• [Stored data]
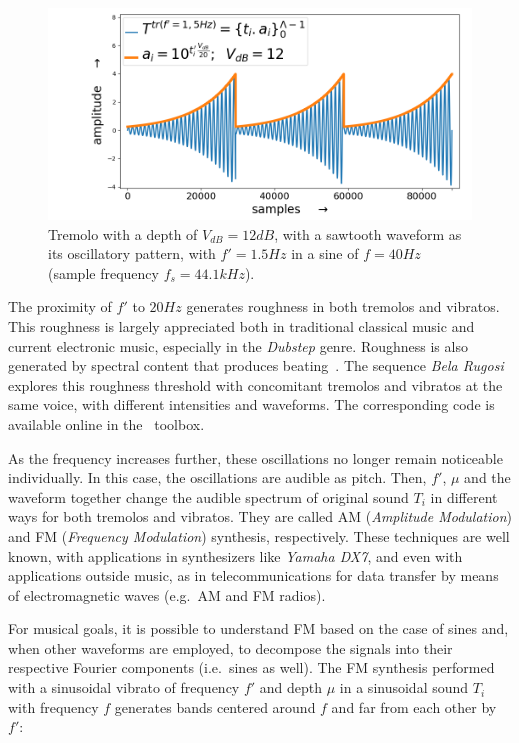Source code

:\begin{figure}
     \centering
         \includegraphics[width=\textwidth]{figures/tremolo_}
     \caption{Tremolo with a depth of $V_{dB}=12dB$, with a sawtooth waveform as its oscillatory pattern, with $f'=1.5Hz$ in a sine of $f=40Hz$ (sample frequency $f_s=44.1kHz$).}
         \label{fig:tremolo}
\end{figure}

The proximity of $f'$ to $20Hz$ generates roughness in both tremolos and vibratos. This roughness is largely appreciated both in traditional classical music and current electronic music, especially in the \emph{Dubstep} genre. Roughness is also generated by spectral content that produces beating~\cite{Porres,porres2009}. The sequence \emph{Bela Rugosi} explores this roughness threshold with concomitant tremolos and vibratos at the same voice, with different intensities and waveforms. The corresponding code is available online in the \massa\ toolbox.

As the frequency increases further, these oscillations no longer remain noticeable individually. In this case, the oscillations are audible as pitch. Then, $f'$, $\mu$ and the waveform together change the audible spectrum of original sound $T_i$ in different ways for both tremolos and vibratos. They are called AM (\emph{Amplitude Modulation}) and FM (\emph{Frequency Modulation}) synthesis,
respectively. These techniques are well known, with applications in
synthesizers like \emph{Yamaha DX7}, and even with applications outside music, as in telecommunications for data transfer by means of electromagnetic waves (e.g.\ AM and FM radios).

For musical goals, it is possible to understand FM based on the
case of sines and, when other waveforms are employed, to decompose the signals into their respective Fourier components (i.e.\ sines as well). The FM synthesis performed with a sinusoidal vibrato of frequency $f'$ and depth $\mu$ in a sinusoidal sound $T_i$ with frequency $f$ generates bands centered around $f$ and far from each other by $f'$:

• [Problem requirements]
Return the lines of the data above in full and exactly, with no pictures.

• [Reply]
Source code

:\begin{figure}
     \centering
         \includegraphics[width=\textwidth]{figures/tremolo_}
     \caption{Tremolo with a depth of $V_{dB}=12dB$, with a sawtooth waveform as its oscillatory pattern, with $f'=1.5Hz$ in a sine of $f=40Hz$ (sample frequency $f_s=44.1kHz$).}
         \label{fig:tremolo}
\end{figure}

The proximity of $f'$ to $20Hz$ generates roughness in both tremolos and vibratos. This roughness is largely appreciated both in traditional classical music and current electronic music, especially in the \emph{Dubstep} genre. Roughness is also generated by spectral content that produces beating~\cite{Porres,porres2009}. The sequence \emph{Bela Rugosi} explores this roughness threshold with concomitant tremolos and vibratos at the same voice, with different intensities and waveforms. The corresponding code is available online in the \massa\ toolbox.

As the frequency increases further, these oscillations no longer remain noticeable individually. In this case, the oscillations are audible as pitch. Then, $f'$, $\mu$ and the waveform together change the audible spectrum of original sound $T_i$ in different ways for both tremolos and vibratos. They are called AM (\emph{Amplitude Modulation}) and FM (\emph{Frequency Modulation}) synthesis,
respectively. These techniques are well known, with applications in
synthesizers like \emph{Yamaha DX7}, and even with applications outside music, as in telecommunications for data transfer by means of electromagnetic waves (e.g.\ AM and FM radios).

For musical goals, it is possible to understand FM based on the
case of sines and, when other waveforms are employed, to decompose the signals into their respective Fourier components (i.e.\ sines as well). The FM synthesis performed with a sinusoidal vibrato of frequency $f'$ and depth $\mu$ in a sinusoidal sound $T_i$ with frequency $f$ generates bands centered around $f$ and far from each other by $f'$:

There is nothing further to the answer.